Golden Retriever i drugi Golden Retriever

   Posted by: admin    in Hauchiwum

Golden Retriever i drugi Golden Retriever

Dziś od samego rana myślałam, że będę się ogromnie nudzić, skoro wszystkie małe bezsierściowce znów poszły do szkoły i tylko ja zostałam z moimi rodzicami. A oni ostatnio ciągle mówią, że nie mają tyle sił, by bawić się ze mną tyle, ile ja chcę. Chyba powinnam mieć więcej rodziców?
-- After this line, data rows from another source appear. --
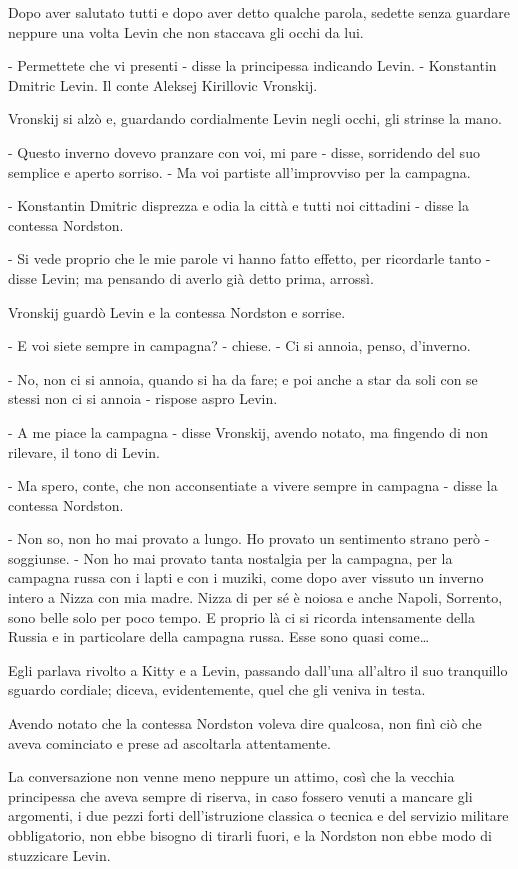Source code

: Dopo aver salutato tutti e dopo aver detto qualche parola, sedette senza guardare neppure una volta Levin che non staccava gli occhi da lui. 

- Permettete che vi presenti - disse la principessa indicando Levin. - Konstantin Dmitric Levin. Il conte Aleksej Kirillovic Vronskij. 

Vronskij si alzò e, guardando cordialmente Levin negli occhi, gli strinse la mano. 

- Questo inverno dovevo pranzare con voi, mi pare - disse, sorridendo del suo semplice e aperto sorriso. - Ma voi partiste all'improvviso per la campagna. 

- Konstantin Dmitric disprezza e odia la città e tutti noi cittadini - disse la contessa Nordston. 

- Si vede proprio che le mie parole vi hanno fatto effetto, per ricordarle tanto - disse Levin; ma pensando di averlo già detto prima, arrossì. 

Vronskij guardò Levin e la contessa Nordston e sorrise. 

- E voi siete sempre in campagna? - chiese. - Ci si annoia, penso, d'inverno. 

- No, non ci si annoia, quando si ha da fare; e poi anche a star da soli con se stessi non ci si annoia - rispose aspro Levin. 

- A me piace la campagna - disse Vronskij, avendo notato, ma fingendo di non rilevare, il tono di Levin. 

- Ma spero, conte, che non acconsentiate a vivere sempre in campagna - disse la contessa Nordston. 

- Non so, non ho mai provato a lungo. Ho provato un sentimento strano però - soggiunse. - Non ho mai provato tanta nostalgia per la campagna, per la campagna russa con i lapti e con i muziki, come dopo aver vissuto un inverno intero a Nizza con mia madre. Nizza di per sé è noiosa e anche Napoli, Sorrento, sono belle solo per poco tempo. E proprio là ci si ricorda intensamente della Russia e in particolare della campagna russa. Esse sono quasi come\ldots{} 

Egli parlava rivolto a Kitty e a Levin, passando dall'una all'altro il suo tranquillo sguardo cordiale; diceva, evidentemente, quel che gli veniva in testa. 

Avendo notato che la contessa Nordston voleva dire qualcosa, non finì ciò che aveva cominciato e prese ad ascoltarla attentamente. 

La conversazione non venne meno neppure un attimo, così che la vecchia principessa che aveva sempre di riserva, in caso fossero venuti a mancare gli argomenti, i due pezzi forti dell'istruzione classica o tecnica e del servizio militare obbligatorio, non ebbe bisogno di tirarli fuori, e la Nordston non ebbe modo di stuzzicare Levin. 

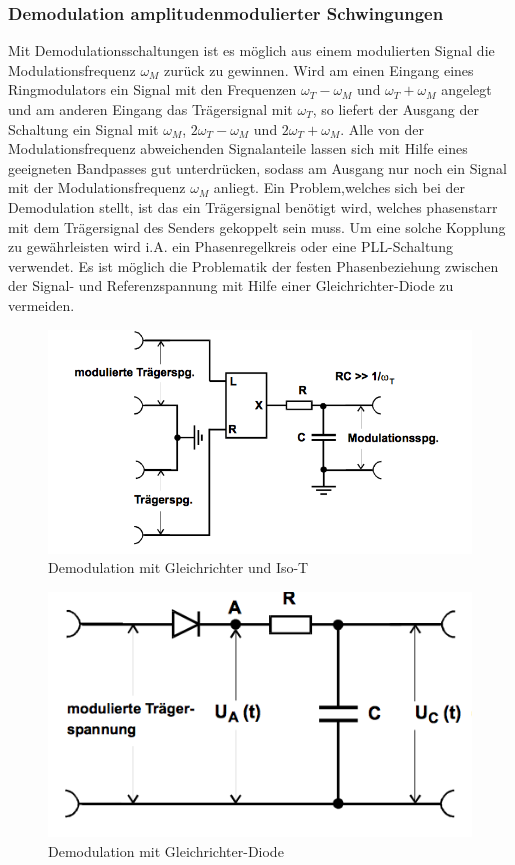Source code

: \subsubsection{Demodulation amplitudenmodulierter Schwingungen}
Mit Demodulationsschaltungen ist es möglich aus einem modulierten Signal die Modulationsfrequenz $\omega_M$ zurück zu gewinnen.
Wird am einen Eingang eines Ringmodulators ein Signal mit den Frequenzen $\omega_T - \omega_M$ und $\omega_T + \omega_M$ angelegt und am anderen Eingang das Trägersignal mit $\omega_T$, so liefert der Ausgang der Schaltung ein Signal mit
$\omega_M$, $2\omega_T - \omega_M$ und $2\omega_T + \omega_M$. Alle von der Modulationsfrequenz abweichenden Signalanteile lassen sich mit Hilfe eines geeigneten Bandpasses gut unterdrücken, sodass am Ausgang nur noch ein Signal mit der Modulationsfrequenz $\omega_M$ anliegt. Ein Problem,welches sich bei der Demodulation stellt, ist das ein Trägersignal benötigt wird, welches phasenstarr mit dem Trägersignal des Senders gekoppelt sein muss. Um eine solche Kopplung zu gewährleisten wird i.A. ein Phasenregelkreis oder eine PLL-Schaltung verwendet.
Es ist möglich die Problematik der festen Phasenbeziehung zwischen der Signal- und Referenzspannung mit Hilfe einer Gleichrichter-Diode
zu vermeiden.

\begin{figure}
	\centering
	\includegraphics[width=\textwidth]{img/Abb8.png}
	\caption{Demodulation mit Gleichrichter und Iso-T \cite{FP}}
	\label{iso-t}
\end{figure}

\begin{figure}
	\centering
	\includegraphics[width=\textwidth]{img/Abb9.png}
	\caption{Demodulation mit Gleichrichter-Diode \cite{FP}}
	\label{fig:9}
\end{figure}

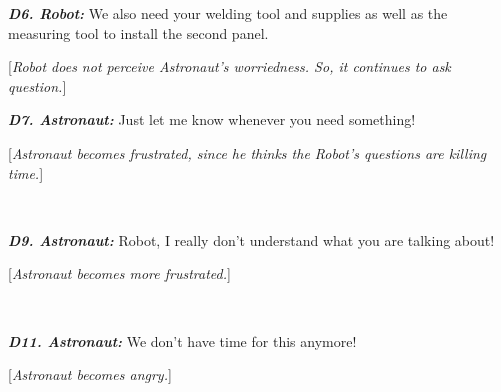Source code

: \begin{spacing}{1.2}
{\begin{description}
  \item \textit{\textbf{D6. Robot:}} We also need your welding tool and supplies
  as well as the measuring tool to install the second panel.
  
  [\textit{Robot does not perceive Astronaut's worriedness. So, it continues to
  ask question.}]\\
  
  \item \textit{\textbf{D7. Astronaut:}} Just let me know whenever you need
  something!
  
  [\textit{Astronaut becomes frustrated, since he thinks the Robot's questions
  are killing time.}]\\
  
  \item {}\\
  
  \item \textit{\textbf{D9. Astronaut:}} Robot, I really don't understand what
  you are talking about!
  
  [\textit{Astronaut becomes more frustrated.}]\\
  
  \item {}\\

  \item \textit{\textbf{D11. Astronaut:}} We don't have time for this anymore!
  
  [\textit{Astronaut becomes angry.}]\\

\end{description}
}
\end{spacing}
Próbowałam ich trochę odciążyć i zaczęłam się bawić taką cieniutką, wymienialną, nanożną sierścią mojej Pani (raj stopy? Rajstopy? Rajsto py?). Początkowo było fajnie, bo tak się fajnie rozciągała (ta sierść, nie moja mama!) i zakręcała wokół mojego noska i łapek. Ale potem chyba już była zmęczona, bo przestała się bronić i zaczęła wpuszczać moje ząbki do środka i nawet zostawiała dla nich miejsce wtedy, gdy one już nie chciały w niej być. To już nie było takie zabawne.

A już w ogóle nie zabawne było, jak do pokoju weszła mama i zauważyła, że bawię się jej sierścią? Zabrała mi ją i wrzuciła do reklamówki, którą potem oddała Panom w dużym, pomarańczowym potworze, którzy co dzień rano zabierają bardzo dużo rzeczy z tego małego budynku przed blokiem babci. To było zupełnie niesprawiedliwe! Ci panowie mogą się bawić sierścią mojej Pani a ja nie! A poza tym oni wzięli sobie bardzo dużo zabawek z tamtego budynku, a ja miałam tylko tą jedną sierść! Ale nic to, jako porządny Golden Retriever nie mogę się obrażać.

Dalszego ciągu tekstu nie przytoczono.